Simplify Purchases, Coupons, different and illogical prices for Home, Small Buisness and Large Buisness. Normally confuses and annoys the customer

USB Ports that allow you to plug in at 90 degree angle to the case. (It may be for one model and I think they have fixed it sence but ithat 30 degree USB port is damn annoying)

Reply Score: 1

One word China
by Southern.Pride on Mon 30th Apr 2007 02:59 UTC
Southern.Pride
Member since:
2006-09-14

Dell is nothing more than an importer for China made laptops/desktops/servers nothing more - nothing less.

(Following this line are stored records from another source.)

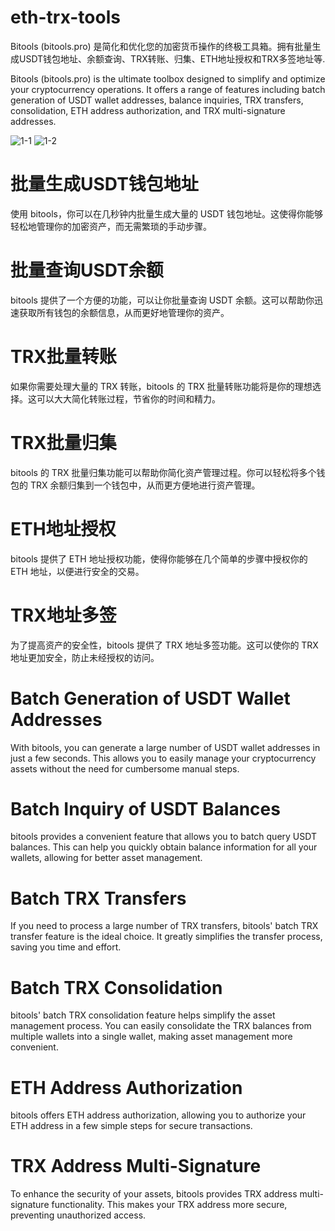 # eth-trx-tools
Bitools (bitools.pro) 是简化和优化您的加密货币操作的终极工具箱。拥有批量生成USDT钱包地址、余额查询、TRX转账、归集、ETH地址授权和TRX多签地址等.

Bitools (bitools.pro) is the ultimate toolbox designed to simplify and optimize your cryptocurrency operations. It offers a range of features including batch generation of USDT wallet addresses, balance inquiries, TRX transfers, consolidation, ETH address authorization, and TRX multi-signature addresses.

![1-1](https://github.com/xBitools/eth-trx-tools/assets/96968142/601f1575-0c90-4ae5-8bd5-dc8b090fc113)
![1-2](https://github.com/xBitools/eth-trx-tools/assets/96968142/252540b8-0535-4ac3-91f8-8d60b637a08f)

# 批量生成USDT钱包地址
使用 bitools，你可以在几秒钟内批量生成大量的 USDT 钱包地址。这使得你能够轻松地管理你的加密资产，而无需繁琐的手动步骤。
# 批量查询USDT余额
bitools 提供了一个方便的功能，可以让你批量查询 USDT 余额。这可以帮助你迅速获取所有钱包的余额信息，从而更好地管理你的资产。
# TRX批量转账
如果你需要处理大量的 TRX 转账，bitools 的 TRX 批量转账功能将是你的理想选择。这可以大大简化转账过程，节省你的时间和精力。
# TRX批量归集
bitools 的 TRX 批量归集功能可以帮助你简化资产管理过程。你可以轻松将多个钱包的 TRX 余额归集到一个钱包中，从而更方便地进行资产管理。
# ETH地址授权
bitools 提供了 ETH 地址授权功能，使得你能够在几个简单的步骤中授权你的 ETH 地址，以便进行安全的交易。
# TRX地址多签
为了提高资产的安全性，bitools 提供了 TRX 地址多签功能。这可以使你的 TRX 地址更加安全，防止未经授权的访问。

# Batch Generation of USDT Wallet Addresses
With bitools, you can generate a large number of USDT wallet addresses in just a few seconds. This allows you to easily manage your cryptocurrency assets without the need for cumbersome manual steps.

# Batch Inquiry of USDT Balances
bitools provides a convenient feature that allows you to batch query USDT balances. This can help you quickly obtain balance information for all your wallets, allowing for better asset management.

# Batch TRX Transfers
If you need to process a large number of TRX transfers, bitools' batch TRX transfer feature is the ideal choice. It greatly simplifies the transfer process, saving you time and effort.

# Batch TRX Consolidation
bitools' batch TRX consolidation feature helps simplify the asset management process. You can easily consolidate the TRX balances from multiple wallets into a single wallet, making asset management more convenient.

# ETH Address Authorization
bitools offers ETH address authorization, allowing you to authorize your ETH address in a few simple steps for secure transactions.

# TRX Address Multi-Signature
To enhance the security of your assets, bitools provides TRX address multi-signature functionality. This makes your TRX address more secure, preventing unauthorized access.
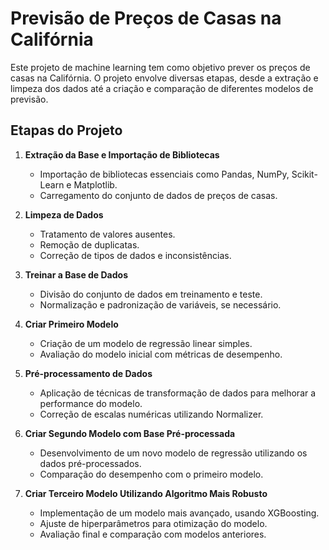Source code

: # Previsão de Preços de Casas na Califórnia

Este projeto de machine learning tem como objetivo prever os preços de casas na Califórnia. O projeto envolve diversas etapas, desde a extração e limpeza dos dados até a criação e comparação de diferentes modelos de previsão.

## Etapas do Projeto

1. **Extração da Base e Importação de Bibliotecas**
   - Importação de bibliotecas essenciais como Pandas, NumPy, Scikit-Learn e Matplotlib.
   - Carregamento do conjunto de dados de preços de casas.

2. **Limpeza de Dados**
   - Tratamento de valores ausentes.
   - Remoção de duplicatas.
   - Correção de tipos de dados e inconsistências.

3. **Treinar a Base de Dados**
   - Divisão do conjunto de dados em treinamento e teste.
   - Normalização e padronização de variáveis, se necessário.

4. **Criar Primeiro Modelo**
   - Criação de um modelo de regressão linear simples.
   - Avaliação do modelo inicial com métricas de desempenho.

5. **Pré-processamento de Dados**
   - Aplicação de técnicas de transformação de dados para melhorar a performance do modelo.
   - Correção de escalas numéricas utilizando Normalizer.

6. **Criar Segundo Modelo com Base Pré-processada**
   - Desenvolvimento de um novo modelo de regressão utilizando os dados pré-processados.
   - Comparação do desempenho com o primeiro modelo.

7. **Criar Terceiro Modelo Utilizando Algoritmo Mais Robusto**
   - Implementação de um modelo mais avançado, usando XGBoosting.
   - Ajuste de hiperparâmetros para otimização do modelo.
   - Avaliação final e comparação com modelos anteriores.

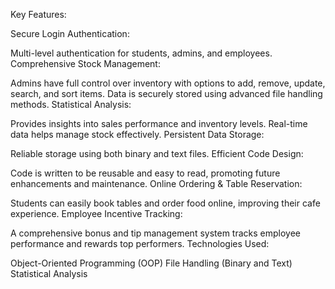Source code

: Key Features:

Secure Login Authentication:

Multi-level authentication for students, admins, and employees.
Comprehensive Stock Management:

Admins have full control over inventory with options to add, remove, update, search, and sort items.
Data is securely stored using advanced file handling methods.
Statistical Analysis:

Provides insights into sales performance and inventory levels.
Real-time data helps manage stock effectively.
Persistent Data Storage:

Reliable storage using both binary and text files.
Efficient Code Design:

Code is written to be reusable and easy to read, promoting future enhancements and maintenance.
Online Ordering & Table Reservation:

Students can easily book tables and order food online, improving their cafe experience.
Employee Incentive Tracking:

A comprehensive bonus and tip management system tracks employee performance and rewards top performers.
Technologies Used:

Object-Oriented Programming (OOP)
File Handling (Binary and Text)
Statistical Analysis
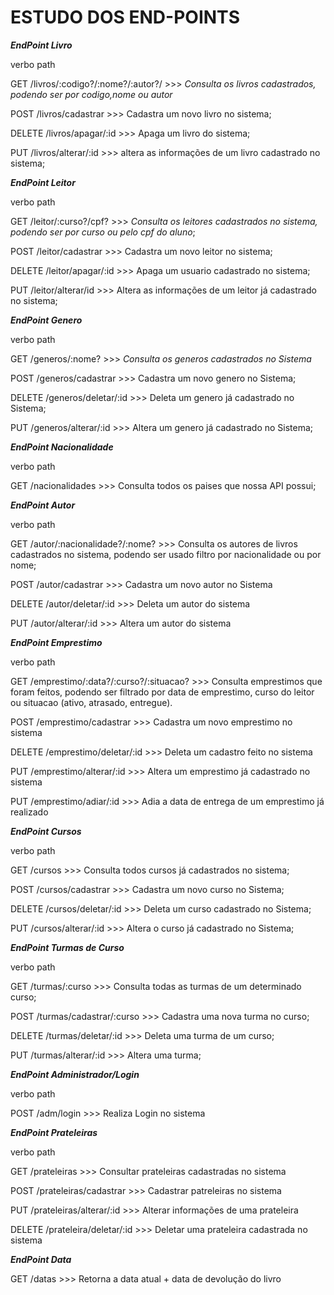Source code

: # ESTUDO DOS END-POINTS

***EndPoint Livro***

verbo           path               

GET             /livros/:codigo?/:nome?/:autor?/   >>> _Consulta os livros cadastrados, podendo ser por codigo,nome ou autor_

POST            /livros/cadastrar       >>> Cadastra um novo livro no sistema;

DELETE          /livros/apagar/:id      >>> Apaga um livro do sistema;

PUT             /livros/alterar/:id     >>> altera as informações de um livro cadastrado no sistema;


***EndPoint Leitor***

verbo           path

GET             /leitor/:curso?/cpf?    >>> _Consulta os leitores cadastrados no sistema, podendo ser por curso ou pelo cpf do aluno_;

POST            /leitor/cadastrar       >>> Cadastra um novo leitor no sistema;

DELETE          /leitor/apagar/:id      >>> Apaga um usuario cadastrado no sistema;

PUT             /leitor/alterar/id      >>> Altera as informações de um leitor já cadastrado no sistema;



***EndPoint Genero***

verbo           path

GET             /generos/:nome?                 >>> _Consulta os generos cadastrados no Sistema_

POST            /generos/cadastrar              >>> Cadastra um novo genero no Sistema;

DELETE          /generos/deletar/:id            >>> Deleta um genero já cadastrado no Sistema;

PUT             /generos/alterar/:id            >>> Altera um genero já cadastrado no Sistema;


***EndPoint Nacionalidade***

verbo           path

GET             /nacionalidades                  >>> Consulta todos os paises que nossa API possui;


***EndPoint Autor***

verbo           path

GET             /autor/:nacionalidade?/:nome?   >>> Consulta os autores de livros cadastrados no sistema, podendo ser usado filtro por nacionalidade ou por nome;

POST            /autor/cadastrar                >>> Cadastra um novo autor no Sistema

DELETE          /autor/deletar/:id              >>> Deleta um autor do sistema

PUT             /autor/alterar/:id              >>> Altera um autor do sistema


***EndPoint Emprestimo***

verbo           path

GET             /emprestimo/:data?/:curso?/:situacao?   >>> Consulta emprestimos que foram feitos, podendo ser filtrado por data de emprestimo, curso do leitor ou situacao (ativo, atrasado, entregue).

POST            /emprestimo/cadastrar                   >>> Cadastra um novo emprestimo no sistema

DELETE          /emprestimo/deletar/:id                  >>> Deleta um cadastro feito no sistema

PUT             /emprestimo/alterar/:id                 >>> Altera um emprestimo já cadastrado no sistema

PUT             /emprestimo/adiar/:id                   >>> Adia a data de entrega de um emprestimo já realizado

***EndPoint Cursos***

verbo           path

GET             /cursos                     >>> Consulta todos cursos já cadastrados no sistema;

POST            /cursos/cadastrar           >>> Cadastra um novo curso no Sistema;

DELETE          /cursos/deletar/:id         >>> Deleta um curso cadastrado no Sistema;

PUT             /cursos/alterar/:id         >>> Altera o curso já cadastrado no Sistema;

***EndPoint Turmas de Curso***

verbo           path

GET             /turmas/:curso              >>> Consulta todas as turmas de um determinado curso;

POST            /turmas/cadastrar/:curso    >>> Cadastra uma nova turma no curso;

DELETE          /turmas/deletar/:id  >>> Deleta uma turma de um curso;

PUT             /turmas/alterar/:id  >>> Altera uma turma;


***EndPoint   Administrador/Login***

verbo           path

POST            /adm/login              >>> Realiza Login no sistema


***EndPoint Prateleiras***

verbo           path

GET             /prateleiras                    >>> Consultar prateleiras cadastradas no sistema

POST            /prateleiras/cadastrar            >>> Cadastrar patreleiras no sistema

PUT             /prateleiras/alterar/:id          >>> Alterar informações de uma prateleira

DELETE          /prateleira/deletar/:id           >>> Deletar uma prateleira cadastrada no sistema


***EndPoint Data***

GET             /datas                      >>> Retorna a data atual + data de devolução do livro


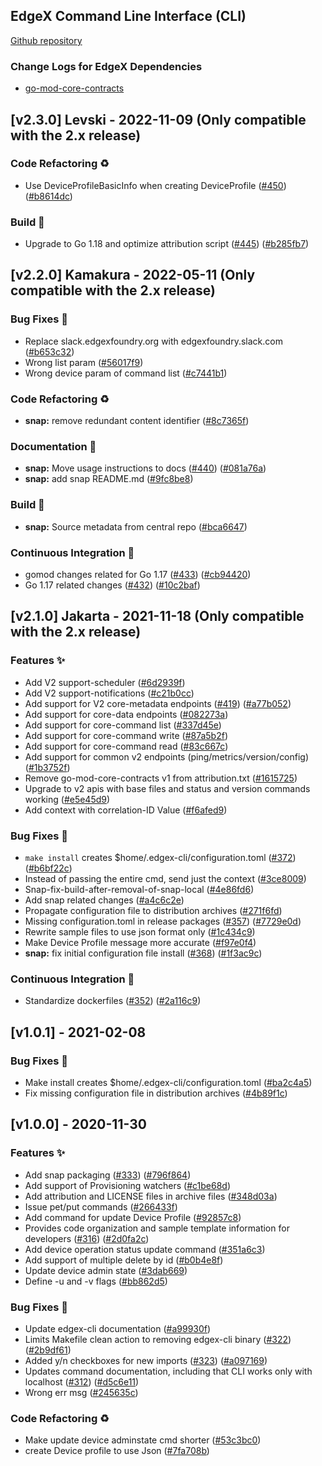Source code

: 
<a name="EdgeX Command Line Interface (found in edgex-cli) Changelog"></a>
## EdgeX Command Line Interface (CLI)
[Github repository](https://github.com/edgexfoundry/edgex-cli)

### Change Logs for EdgeX Dependencies
- [go-mod-core-contracts](https://github.com/edgexfoundry/go-mod-core-contracts/blob/main/CHANGELOG.md)

## [v2.3.0] Levski - 2022-11-09  (Only compatible with the 2.x release)

### Code Refactoring ♻

- Use DeviceProfileBasicInfo when creating DeviceProfile ([#450](https://github.com/edgexfoundry/edgex-cli/issues/450)) ([#b8614dc](https://github.com/edgexfoundry/edgex-cli/commits/b8614dc))

### Build 👷

- Upgrade to Go 1.18 and optimize attribution script ([#445](https://github.com/edgexfoundry/edgex-cli/issues/445)) ([#b285fb7](https://github.com/edgexfoundry/edgex-cli/commits/b285fb7))

## [v2.2.0] Kamakura - 2022-05-11  (Only compatible with the 2.x release)

### Bug Fixes 🐛
- Replace slack.edgexfoundry.org with edgexfoundry.slack.com ([#b653c32](https://github.com/edgexfoundry/edgex-cli/commits/b653c32))
- Wrong list param ([#56017f9](https://github.com/edgexfoundry/edgex-cli/commits/56017f9))
- Wrong device param of command list ([#c7441b1](https://github.com/edgexfoundry/edgex-cli/commits/c7441b1))
### Code Refactoring ♻
- **snap:** remove redundant content identifier ([#8c7365f](https://github.com/edgexfoundry/device-modbus-go/commits/8c7365f))

### Documentation 📖
- **snap:** Move usage instructions to docs ([#440](https://github.com/edgexfoundry/edgex-cli/issues/440)) ([#081a76a](https://github.com/edgexfoundry/edgex-cli/commits/081a76a))
- **snap:** add snap README.md ([#9fc8be8](https://github.com/edgexfoundry/edgex-cli/commits/9fc8be8))

### Build 👷
- **snap:** Source metadata from central repo ([#bca6647](https://github.com/edgexfoundry/edgex-cli/commits/bca6647))

### Continuous Integration 🔄
- gomod changes related for Go 1.17 ([#433](https://github.com/edgexfoundry/edgex-cli/issues/433)) ([#cb94420](https://github.com/edgexfoundry/edgex-cli/commits/cb94420))
- Go 1.17 related changes ([#432](https://github.com/edgexfoundry/edgex-cli/issues/432)) ([#10c2baf](https://github.com/edgexfoundry/edgex-cli/commits/10c2baf))

## [v2.1.0] Jakarta - 2021-11-18  (Only compatible with the 2.x release)
### Features ✨
- Add V2 support-scheduler ([#6d2939f](https://github.com/edgexfoundry/edgex-cli/commits/6d2939f))
- Add V2 support-notifications ([#c21b0cc](https://github.com/edgexfoundry/edgex-cli/commits/c21b0cc))
- Add support for V2 core-metadata endpoints ([#419](https://github.com/edgexfoundry/edgex-cli/issues/419)) ([#a77b052](https://github.com/edgexfoundry/edgex-cli/commits/a77b052))
- Add support for core-data endpoints ([#082273a](https://github.com/edgexfoundry/edgex-cli/commits/082273a))
- Add support for core-command list ([#337d45e](https://github.com/edgexfoundry/edgex-cli/commits/337d45e))
- Add support for core-command write ([#87a5b2f](https://github.com/edgexfoundry/edgex-cli/commits/87a5b2f))
- Add support for core-command read ([#83c667c](https://github.com/edgexfoundry/edgex-cli/commits/83c667c))
- Add support for common v2 endpoints (ping/metrics/version/config) ([#1b3752f](https://github.com/edgexfoundry/edgex-cli/commits/1b3752f))
- Remove go-mod-core-contracts v1 from attribution.txt ([#1615725](https://github.com/edgexfoundry/edgex-cli/commits/1615725))
- Upgrade to v2 apis with base files and status and version commands working ([#e5e45d9](https://github.com/edgexfoundry/edgex-cli/commits/e5e45d9))
- Add context with correlation-ID Value ([#f6afed9](https://github.com/edgexfoundry/edgex-cli/commits/f6afed9))

### Bug Fixes 🐛
- `make install` creates $home/.edgex-cli/configuration.toml ([#372](https://github.com/edgexfoundry/edgex-cli/issues/372)) ([#b6bf22c](https://github.com/edgexfoundry/edgex-cli/commits/b6bf22c))
- Instead of passing the entire cmd, send just the context ([#3ce8009](https://github.com/edgexfoundry/edgex-cli/commits/3ce8009))
- Snap-fix-build-after-removal-of-snap-local ([#4e86fd6](https://github.com/edgexfoundry/edgex-cli/commits/4e86fd6))
- Add snap related changes ([#a4c6c2e](https://github.com/edgexfoundry/edgex-cli/commits/a4c6c2e))
- Propagate configuration file to distribution archives ([#271f6fd](https://github.com/edgexfoundry/edgex-cli/commits/271f6fd))
- Missing configuration.toml in release packages ([#357](https://github.com/edgexfoundry/edgex-cli/issues/357)) ([#7729e0d](https://github.com/edgexfoundry/edgex-cli/commits/7729e0d))
- Rewrite sample files to use json format only ([#1c434c9](https://github.com/edgexfoundry/edgex-cli/commits/1c434c9))
- Make Device Profile message more accurate ([#f97e0f4](https://github.com/edgexfoundry/edgex-cli/commits/f97e0f4))
- **snap:** fix initial configuration file install ([#368](https://github.com/edgexfoundry/edgex-cli/issues/368)) ([#1f3ac9c](https://github.com/edgexfoundry/edgex-cli/commits/1f3ac9c))

### Continuous Integration 🔄
- Standardize dockerfiles ([#352](https://github.com/edgexfoundry/edgex-cli/issues/352)) ([#2a116c9](https://github.com/edgexfoundry/edgex-cli/commits/2a116c9))

## [v1.0.1] - 2021-02-08
### Bug Fixes 🐛
- Make install creates $home/.edgex-cli/configuration.toml ([#ba2c4a5](https://github.com/edgexfoundry/edgex-cli/commits/ba2c4a5))
- Fix missing configuration file in distribution archives ([#4b89f1c](https://github.com/edgexfoundry/edgex-cli/commits/4b89f1c))

## [v1.0.0] - 2020-11-30
### Features ✨
- Add snap packaging ([#333](https://github.com/edgexfoundry/edgex-cli/issues/333)) ([#796f864](https://github.com/edgexfoundry/edgex-cli/commits/796f864))
- Add support of Provisioning watchers ([#c1be68d](https://github.com/edgexfoundry/edgex-cli/commits/c1be68d))
- Add attribution and LICENSE files in archive files ([#348d03a](https://github.com/edgexfoundry/edgex-cli/commits/348d03a))
- Issue pet/put commands ([#266433f](https://github.com/edgexfoundry/edgex-cli/commits/266433f))
- Add command for update Device Profile ([#92857c8](https://github.com/edgexfoundry/edgex-cli/commits/92857c8))
- Provides code organization and sample template information for developers ([#316](https://github.com/edgexfoundry/edgex-cli/issues/316)) ([#2d0fa2c](https://github.com/edgexfoundry/edgex-cli/commits/2d0fa2c))
- Add device operation status update command ([#351a6c3](https://github.com/edgexfoundry/edgex-cli/commits/351a6c3))
- Add support of multiple delete by id ([#b0b4e8f](https://github.com/edgexfoundry/edgex-cli/commits/b0b4e8f))
- Update device admin state ([#3dab669](https://github.com/edgexfoundry/edgex-cli/commits/3dab669))
- Define -u and -v flags ([#bb862d5](https://github.com/edgexfoundry/edgex-cli/commits/bb862d5))

### Bug Fixes 🐛
- Update edgex-cli documentation ([#a99930f](https://github.com/edgexfoundry/edgex-cli/commits/a99930f))
- Limits Makefile clean action to removing edgex-cli binary ([#322](https://github.com/edgexfoundry/edgex-cli/issues/322)) ([#2b9df61](https://github.com/edgexfoundry/edgex-cli/commits/2b9df61))
- Added y/n checkboxes for new imports ([#323](https://github.com/edgexfoundry/edgex-cli/issues/323)) ([#a097169](https://github.com/edgexfoundry/edgex-cli/commits/a097169))
- Updates command documentation, including that CLI works only with localhost ([#312](https://github.com/edgexfoundry/edgex-cli/issues/312)) ([#d5c6e11](https://github.com/edgexfoundry/edgex-cli/commits/d5c6e11))
- Wrong err msg ([#245635c](https://github.com/edgexfoundry/edgex-cli/commits/245635c))

### Code Refactoring ♻
- Make update device adminstate cmd shorter ([#53c3bc0](https://github.com/edgexfoundry/edgex-cli/commits/53c3bc0))
- create Device profile to use Json ([#7fa708b](https://github.com/edgexfoundry/edgex-cli/commits/7fa708b))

They can't blame it on paying USA wages when everything is made for peanuts in Communist China.

Sounds like some CEO's have been dipping in the jar and now the cash flow is having a drought.

Lastly, they have done this to themselves who wants sub-par inferior products?

Reply Score: 0

RE: One word China
by Johann Chua on Tue 1st May 2007 05:56 UTC in reply to "One word China"
Johann Chua Member since:
2005-07-22

Normally I wouldn't consider "southern pride" to be a euphemism for racist beliefs, but you really don't give yourself an out, Johnny Reb.

Reply Score: 2

Quality
by cvfoss on Mon 30th Apr 2007 03:13 UTC
cvfoss
Member since:
2007-04-30

In particular, Dell will work to make its management, manufacturing, supply chain and customer service more efficient, CEO Dell said in the memo.


They obviously don't understand the problem. They don't need cheaper computers or a more efficient supply chain. They need products that people want to own and want to keep when they do buy.

Reply Score: 2

RE: Quality
by sk33 on Mon 30th Apr 2007 08:27 UTC in reply to "Quality"
sk33 Member since:
2007-02-03

I agree with you 100%. I'd like to buy good/reliable systems even though it costs me extra $$$. In my case, I'd love to buy another used Dell Precision Workstation 450/650 than any brand new Dimension series. But for notebook, I will stick to IBM Thinkpad series.

Reply Score: 1

Boomerang Karma
by Quoth_the_Raven on Mon 30th Apr 2007 12:00 UTC
Quoth_the_Raven
Member since:
2005-11-15

For some strange reason, I'm reminded of a comment that Mr. Dell made in regards to Apple a while back...

From a New York Times article:

"In 1997, shortly after Mr. Jobs returned to Apple, the company he helped start in 1976, Dell's founder and chairman, Michael S. Dell, was asked at a technology conference what might be done to fix Apple, then deeply troubled financially.

"What would I do?" Mr. Dell said to an audience of several thousand information technology managers. "I'd shut it down and give the money back to the shareholders."

Reply Score: 2

RE: Boomerang Karma
by Wintermute on Mon 30th Apr 2007 13:44 UTC in reply to "Boomerang Karma"
Wintermute Member since:
2005-07-30

LOL, this is going to become the next best thing for Apple fans. You know like the other stuff about how Apple' are always on par in terms of price and so on...

Reply Score: 1

Unless they change, no way
by RedIcculus on Mon 30th Apr 2007 13:37 UTC
RedIcculus
Member since:
2005-08-09

Even though their hardware is relatively inexpensive, I am not going to support them until they stop using Indian call centers. I am a tolerant person, but the cultural and language barrier is too deep to get even simple tasks accomplished by phone.

Reply Score: 1

RE: Unless they change, no way
by Johann Chua on Tue 1st May 2007 05:57 UTC in reply to "Unless they change, no way"
Johann Chua Member since:
2005-07-22

Phone support isn't that great with both customer and technician speaking the same native language.